Information shown Block Start
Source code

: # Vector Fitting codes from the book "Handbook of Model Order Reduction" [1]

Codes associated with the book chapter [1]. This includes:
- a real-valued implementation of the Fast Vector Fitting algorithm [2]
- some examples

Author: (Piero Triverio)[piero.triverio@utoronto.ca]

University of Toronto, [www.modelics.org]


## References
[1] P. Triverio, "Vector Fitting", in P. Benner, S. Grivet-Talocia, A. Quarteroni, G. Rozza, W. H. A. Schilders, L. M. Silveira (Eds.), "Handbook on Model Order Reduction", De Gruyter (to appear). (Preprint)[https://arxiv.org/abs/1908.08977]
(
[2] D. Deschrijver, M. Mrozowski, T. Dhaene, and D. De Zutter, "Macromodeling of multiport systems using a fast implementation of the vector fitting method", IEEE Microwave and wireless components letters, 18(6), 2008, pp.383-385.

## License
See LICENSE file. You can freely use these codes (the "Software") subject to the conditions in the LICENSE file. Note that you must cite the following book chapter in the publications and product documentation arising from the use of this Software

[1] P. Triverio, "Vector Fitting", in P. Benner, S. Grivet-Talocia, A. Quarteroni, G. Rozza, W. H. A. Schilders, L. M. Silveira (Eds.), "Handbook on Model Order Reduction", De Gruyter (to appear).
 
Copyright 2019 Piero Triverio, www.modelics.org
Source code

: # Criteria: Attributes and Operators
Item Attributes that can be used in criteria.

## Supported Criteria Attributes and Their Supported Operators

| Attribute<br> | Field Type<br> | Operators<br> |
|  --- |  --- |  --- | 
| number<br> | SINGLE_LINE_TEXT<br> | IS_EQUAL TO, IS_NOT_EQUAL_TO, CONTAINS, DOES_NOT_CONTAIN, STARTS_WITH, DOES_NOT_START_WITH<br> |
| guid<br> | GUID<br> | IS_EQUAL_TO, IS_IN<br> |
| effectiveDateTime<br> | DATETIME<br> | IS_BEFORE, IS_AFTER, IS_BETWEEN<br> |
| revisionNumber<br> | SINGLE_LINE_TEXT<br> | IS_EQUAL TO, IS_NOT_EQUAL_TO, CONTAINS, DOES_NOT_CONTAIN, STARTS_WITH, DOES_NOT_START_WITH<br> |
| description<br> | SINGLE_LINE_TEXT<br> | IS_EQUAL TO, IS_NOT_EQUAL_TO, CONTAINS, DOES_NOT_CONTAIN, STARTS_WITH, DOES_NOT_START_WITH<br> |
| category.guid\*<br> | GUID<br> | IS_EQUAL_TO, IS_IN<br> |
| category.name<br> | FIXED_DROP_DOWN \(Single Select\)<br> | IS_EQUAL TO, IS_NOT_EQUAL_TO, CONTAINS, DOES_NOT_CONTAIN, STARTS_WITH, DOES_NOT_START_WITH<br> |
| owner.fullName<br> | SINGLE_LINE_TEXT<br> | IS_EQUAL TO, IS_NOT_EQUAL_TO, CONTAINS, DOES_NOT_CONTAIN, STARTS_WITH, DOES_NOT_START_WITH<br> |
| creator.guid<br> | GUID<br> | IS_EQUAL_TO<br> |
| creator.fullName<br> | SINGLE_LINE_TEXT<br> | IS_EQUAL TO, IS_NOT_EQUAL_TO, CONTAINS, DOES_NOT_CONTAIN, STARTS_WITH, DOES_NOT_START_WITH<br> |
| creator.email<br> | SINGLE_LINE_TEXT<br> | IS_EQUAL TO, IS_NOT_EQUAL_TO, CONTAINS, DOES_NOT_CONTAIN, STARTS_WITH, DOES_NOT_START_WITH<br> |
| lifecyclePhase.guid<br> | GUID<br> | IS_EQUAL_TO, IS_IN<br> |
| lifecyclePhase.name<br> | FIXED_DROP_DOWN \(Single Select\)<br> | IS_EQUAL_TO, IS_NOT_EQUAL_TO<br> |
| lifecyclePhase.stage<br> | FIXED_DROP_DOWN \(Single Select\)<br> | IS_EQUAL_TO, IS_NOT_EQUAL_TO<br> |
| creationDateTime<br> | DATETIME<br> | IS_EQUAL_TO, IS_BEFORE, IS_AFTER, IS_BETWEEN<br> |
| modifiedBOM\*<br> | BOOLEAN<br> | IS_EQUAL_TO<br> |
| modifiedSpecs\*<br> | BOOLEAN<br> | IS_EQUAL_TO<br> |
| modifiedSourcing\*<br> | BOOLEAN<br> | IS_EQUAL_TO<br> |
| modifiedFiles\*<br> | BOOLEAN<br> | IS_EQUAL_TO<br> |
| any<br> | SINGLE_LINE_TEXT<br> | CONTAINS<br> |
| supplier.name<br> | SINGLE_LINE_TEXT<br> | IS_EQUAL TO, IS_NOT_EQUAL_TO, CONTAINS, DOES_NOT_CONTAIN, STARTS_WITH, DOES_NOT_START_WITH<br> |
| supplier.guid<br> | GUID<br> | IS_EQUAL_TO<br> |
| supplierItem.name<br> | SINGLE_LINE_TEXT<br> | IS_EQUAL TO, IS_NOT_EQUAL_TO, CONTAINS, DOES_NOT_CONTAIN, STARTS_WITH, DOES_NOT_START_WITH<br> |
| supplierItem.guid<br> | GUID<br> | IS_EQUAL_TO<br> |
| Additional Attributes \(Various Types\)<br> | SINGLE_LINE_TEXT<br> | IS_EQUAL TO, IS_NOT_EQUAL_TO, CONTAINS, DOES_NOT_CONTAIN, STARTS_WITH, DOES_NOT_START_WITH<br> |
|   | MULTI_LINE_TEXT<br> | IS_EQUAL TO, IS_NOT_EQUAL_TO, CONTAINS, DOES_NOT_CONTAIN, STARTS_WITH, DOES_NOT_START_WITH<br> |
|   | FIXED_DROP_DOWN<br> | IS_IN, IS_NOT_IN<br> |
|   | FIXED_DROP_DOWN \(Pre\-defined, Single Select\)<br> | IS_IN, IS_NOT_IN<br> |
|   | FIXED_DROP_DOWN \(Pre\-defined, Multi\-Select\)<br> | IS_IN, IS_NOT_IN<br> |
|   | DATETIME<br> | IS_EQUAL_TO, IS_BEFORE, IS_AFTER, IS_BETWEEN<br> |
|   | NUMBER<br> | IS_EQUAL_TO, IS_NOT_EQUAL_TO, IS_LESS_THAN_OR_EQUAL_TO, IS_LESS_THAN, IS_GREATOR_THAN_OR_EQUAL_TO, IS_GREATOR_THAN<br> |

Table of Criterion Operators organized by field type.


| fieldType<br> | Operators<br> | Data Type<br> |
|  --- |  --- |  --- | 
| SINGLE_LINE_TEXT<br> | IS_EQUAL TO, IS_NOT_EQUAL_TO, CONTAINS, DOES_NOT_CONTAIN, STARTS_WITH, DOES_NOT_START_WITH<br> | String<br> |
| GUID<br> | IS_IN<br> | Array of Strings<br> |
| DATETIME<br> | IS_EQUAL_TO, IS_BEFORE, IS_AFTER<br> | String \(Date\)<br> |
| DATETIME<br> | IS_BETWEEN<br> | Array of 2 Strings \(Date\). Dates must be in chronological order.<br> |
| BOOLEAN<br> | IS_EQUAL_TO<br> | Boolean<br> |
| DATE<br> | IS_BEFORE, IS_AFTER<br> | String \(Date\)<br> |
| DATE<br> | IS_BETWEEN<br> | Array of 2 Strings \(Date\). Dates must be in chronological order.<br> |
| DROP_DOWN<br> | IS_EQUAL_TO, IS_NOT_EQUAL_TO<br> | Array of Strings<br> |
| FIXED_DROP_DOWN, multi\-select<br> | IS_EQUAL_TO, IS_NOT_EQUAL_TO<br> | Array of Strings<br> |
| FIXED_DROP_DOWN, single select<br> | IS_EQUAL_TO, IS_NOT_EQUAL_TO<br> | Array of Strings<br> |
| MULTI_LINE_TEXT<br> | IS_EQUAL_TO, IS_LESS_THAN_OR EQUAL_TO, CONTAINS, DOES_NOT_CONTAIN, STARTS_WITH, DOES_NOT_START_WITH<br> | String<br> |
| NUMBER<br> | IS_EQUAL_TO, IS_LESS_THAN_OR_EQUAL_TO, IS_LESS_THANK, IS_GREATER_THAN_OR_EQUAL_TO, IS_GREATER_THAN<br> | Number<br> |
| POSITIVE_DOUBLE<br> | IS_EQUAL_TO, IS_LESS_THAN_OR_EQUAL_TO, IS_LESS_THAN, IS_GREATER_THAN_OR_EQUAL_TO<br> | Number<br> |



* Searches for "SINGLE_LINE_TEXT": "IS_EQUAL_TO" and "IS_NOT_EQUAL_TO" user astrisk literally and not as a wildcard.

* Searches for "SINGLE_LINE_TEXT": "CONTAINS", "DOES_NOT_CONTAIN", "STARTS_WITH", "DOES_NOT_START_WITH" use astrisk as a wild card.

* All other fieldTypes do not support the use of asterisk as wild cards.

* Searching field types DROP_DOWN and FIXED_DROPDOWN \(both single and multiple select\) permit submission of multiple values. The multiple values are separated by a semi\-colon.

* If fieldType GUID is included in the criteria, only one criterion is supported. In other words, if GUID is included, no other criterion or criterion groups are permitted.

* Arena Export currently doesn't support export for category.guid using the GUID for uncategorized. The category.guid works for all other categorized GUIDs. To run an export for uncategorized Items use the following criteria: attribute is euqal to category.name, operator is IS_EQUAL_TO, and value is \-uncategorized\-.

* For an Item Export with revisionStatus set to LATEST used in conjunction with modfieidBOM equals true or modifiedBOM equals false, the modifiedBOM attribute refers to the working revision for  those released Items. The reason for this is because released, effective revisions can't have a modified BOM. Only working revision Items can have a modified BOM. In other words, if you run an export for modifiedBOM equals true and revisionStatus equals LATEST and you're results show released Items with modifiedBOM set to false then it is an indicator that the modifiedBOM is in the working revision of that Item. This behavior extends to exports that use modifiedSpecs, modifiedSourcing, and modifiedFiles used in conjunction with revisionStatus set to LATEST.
Information shown Block End
> What you will do: Starting at the line above that contains "IS_GREATER_THAN_OR_EQUAL_TO<br> | Number<br> |", repeat each line exactly up to and including the line that contains "value is \-uncategorized\-.", and stop there.

> Expected answer:
| POSITIVE_DOUBLE<br> | IS_EQUAL_TO, IS_LESS_THAN_OR_EQUAL_TO, IS_LESS_THAN, IS_GREATER_THAN_OR_EQUAL_TO<br> | Number<br> |



* Searches for "SINGLE_LINE_TEXT": "IS_EQUAL_TO" and "IS_NOT_EQUAL_TO" user astrisk literally and not as a wildcard.

* Searches for "SINGLE_LINE_TEXT": "CONTAINS", "DOES_NOT_CONTAIN", "STARTS_WITH", "DOES_NOT_START_WITH" use astrisk as a wild card.

* All other fieldTypes do not support the use of asterisk as wild cards.

* Searching field types DROP_DOWN and FIXED_DROPDOWN \(both single and multiple select\) permit submission of multiple values. The multiple values are separated by a semi\-colon.

* If fieldType GUID is included in the criteria, only one criterion is supported. In other words, if GUID is included, no other criterion or criterion groups are permitted.

* Arena Export currently doesn't support export for category.guid using the GUID for uncategorized. The category.guid works for all other categorized GUIDs. To run an export for uncategorized Items use the following criteria: attribute is euqal to category.name, operator is IS_EQUAL_TO, and value is \-uncategorized\-.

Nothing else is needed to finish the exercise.